Managing the pitfalls and challenges of intercultural communication
*Improve and Internationalize Communication in the Early Stages
Media communication also needs to be adapted. "We were about to make an alliance with a Japanese engineering firm and decided to exchange our presentation brochures by fax. We were totally astonished to discover that they presented their mission as '...committing to contribute to the well-being and development of humanity.' Convincing our president that such ideas could be expressed in Japan without being members of a sect was quite a feat!"
*Only by building a truly multicultural communication team will such pitfalls be avoided.
Companies now have to answer calls for tender everywhere on the planet. Presenting a project on the other side of the world, before an audience of local leaders, international sponsors and international consulting firms, is a complete communication exercise where price, and the elegance of the technical solution, are not sufficient. Different people need to be convinced differently. It is not a matter of using the arguments we think are good, but rather of using the ones they are prepared to listen to. And this cannot be improvised. Many groups now substantially prepare their presentation teams with the help of intercultural communication specialists and natives of the countries concerned.
*Coach International Project Teams
An almost systematic consequence of complex international organizations is the appearance of transverse projects, gathering people from various cultures around one mission. International project management integrates nearly all management dimensions: Goal setting, resource allocation, time management, role clarification, leadership, defining procedures (or operating modes), result assessment - all are affected by cultural differences.
"We launched into transverse projects with great enthusiasm," remembers the head of a chemical group, "but we were totally unprepared, and cultural issues literally killed these projects in the egg."

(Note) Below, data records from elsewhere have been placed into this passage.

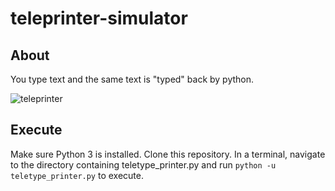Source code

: # teleprinter-simulator

## About
You type text and the same text is "typed" back by python.  

![teleprinter](https://dxaviud.github.io/images/teleprinter.gif)

## Execute
Make sure Python 3 is installed. Clone this repository. In a terminal, navigate to the directory containing teletype_printer.py and run `python -u teletype_printer.py` to execute.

*Increase Negotiation Skills at all Levels
Whether commercial, political, internal or external, negotiation has become the key word of international business. However, negotiation is a notion that seldom holds the same meaning within different cultural groups. Is negotiating defending a position and sticking to it (a traditional French view); is it looking for an agreement, even if sometimes detrimental to content (a more British attitude); or is it getting to know one another and aiming for harmony in execution (Japan)? In any case, it is certain that two groups who negotiate without agreeing on the finality of what is bringing them together have very little chance of reaching a satisfactory agreement.

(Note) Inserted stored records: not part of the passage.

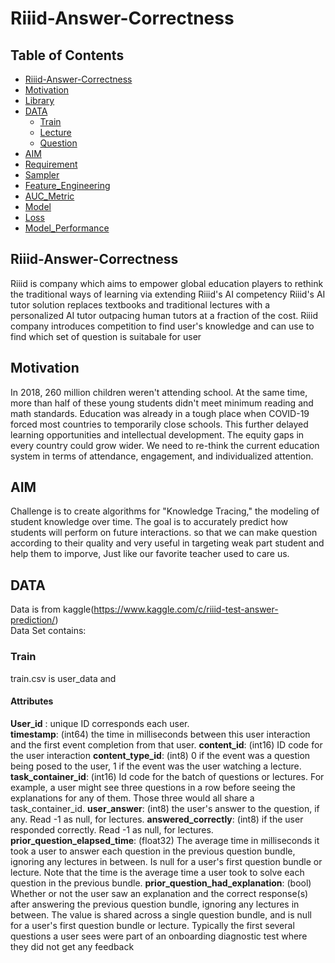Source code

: # Riiid-Answer-Correctness

## Table of Contents
* [Riiid-Answer-Correctness](#Riiid-Answer-Correctness)
* [Motivation](#Motivation)
* [Library](#Library)
* [DATA](#DATA)
  * [Train](#Train)
  * [Lecture](#Lecture)
  * [Question](#Question)
* [AIM](#AIM)
* [Requirement](#Requirement)
* [Sampler](#Sampler)
* [Feature_Engineering](#Feature_Engineering)
* [AUC_Metric](#AUC_Metric)
* [Model](#Model)
* [Loss](#Loss)
* [Model_Performance](#Model_Performance)


## Riiid-Answer-Correctness
Riiid is company which aims to empower global education players to rethink the traditional ways of learning via extending Riiid's AI competency Riiid's AI tutor solution replaces textbooks and traditional lectures with a personalized AI tutor outpacing human tutors at a fraction of the cost.
Riiid company introduces competition to find user's knowledge and can use to find which set of question is suitabale for user

## Motivation
In 2018, 260 million children weren't attending school. At the same time, more than half of these young students didn't meet minimum reading and math standards. Education was already in a tough place when COVID-19 forced most countries to temporarily close schools. This further delayed learning opportunities and intellectual development. The equity gaps in every country could grow wider. We need to re-think the current education system in terms of attendance, engagement, and individualized attention.

## AIM
Challenge is to create algorithms for "Knowledge Tracing," the modeling of student knowledge over time. The goal is to accurately predict how students will perform on future interactions. so that we can make question according to their quality and very useful in targeting weak part student and help them to imporve, Just like our favorite teacher used to care us.

## DATA
Data is from kaggle(https://www.kaggle.com/c/riiid-test-answer-prediction/)<br/>
Data Set contains:
### Train 
train.csv is user_data and 
#### Attributes
**User_id** : unique ID corresponds each user.<br/>
**timestamp**: (int64) the time in milliseconds between this user interaction and the first event completion from that user.
**content_id**: (int16) ID code for the user interaction
**content_type_id**: (int8) 0 if the event was a question being posed to the user, 1 if the event was the user watching a lecture.
**task_container_id**: (int16) Id code for the batch of questions or lectures. For example, a user might see three questions in a row before seeing the explanations for any of them. Those three would all share a task_container_id.
**user_answer**: (int8) the user's answer to the question, if any. Read -1 as null, for lectures.
**answered_correctly**: (int8) if the user responded correctly. Read -1 as null, for lectures.
**prior_question_elapsed_time**: (float32) The average time in milliseconds it took a user to answer each question in the previous question bundle, ignoring any lectures in between. Is null for a user's first question bundle or lecture. Note that the time is the average time a user took to solve each question in the previous bundle.
**prior_question_had_explanation**: (bool) Whether or not the user saw an explanation and the correct response(s) after answering the previous question bundle, ignoring any lectures in between. The value is shared across a single question bundle, and is null for a user's first question bundle or lecture. Typically the first several questions a user sees were part of an onboarding diagnostic test where they did not get any feedback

*Intercultural Management Training - A Start
Many international organizations are already including specific intercultural modules in their training plans. Business schools also have come to understand the importance of cultural issues and include specific courses on the subject.
This approach remains insufficient. Many of these courses are too general and do not meet the needs of managers who want answers to their particular expectations. Therefore, courses must be tailored, their designs based on audits that reveal the true situation and the real problems faced by management.

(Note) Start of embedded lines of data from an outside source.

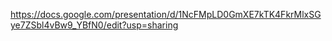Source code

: 

https://docs.google.com/presentation/d/1NcFMpLD0GmXE7kTK4FkrMlxSGye7ZSbl4vBw9_YBfN0/edit?usp=sharing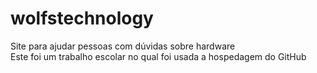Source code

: # wolfstechnology
Site para ajudar pessoas com dúvidas sobre hardware
<br>Este foi um trabalho escolar no qual foi usada a hospedagem do GitHub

The manager of a multinational computer firm told us recently: "I'm Italian. But when I go with my Swedish colleague to sell systems to the Italian administration, I feel much closer to him than to the civil servants of my own country. That being said, back in our company, I do feel better with Italians!" A balance to be maintained.
Acceptance of methods and practices at a worldwide level, and the progressive development of truly international company cultures are the challenges for groups if they want to survive and win globally. Specific corporate culture still remains the best communication platform for these new multinational towers of Babel.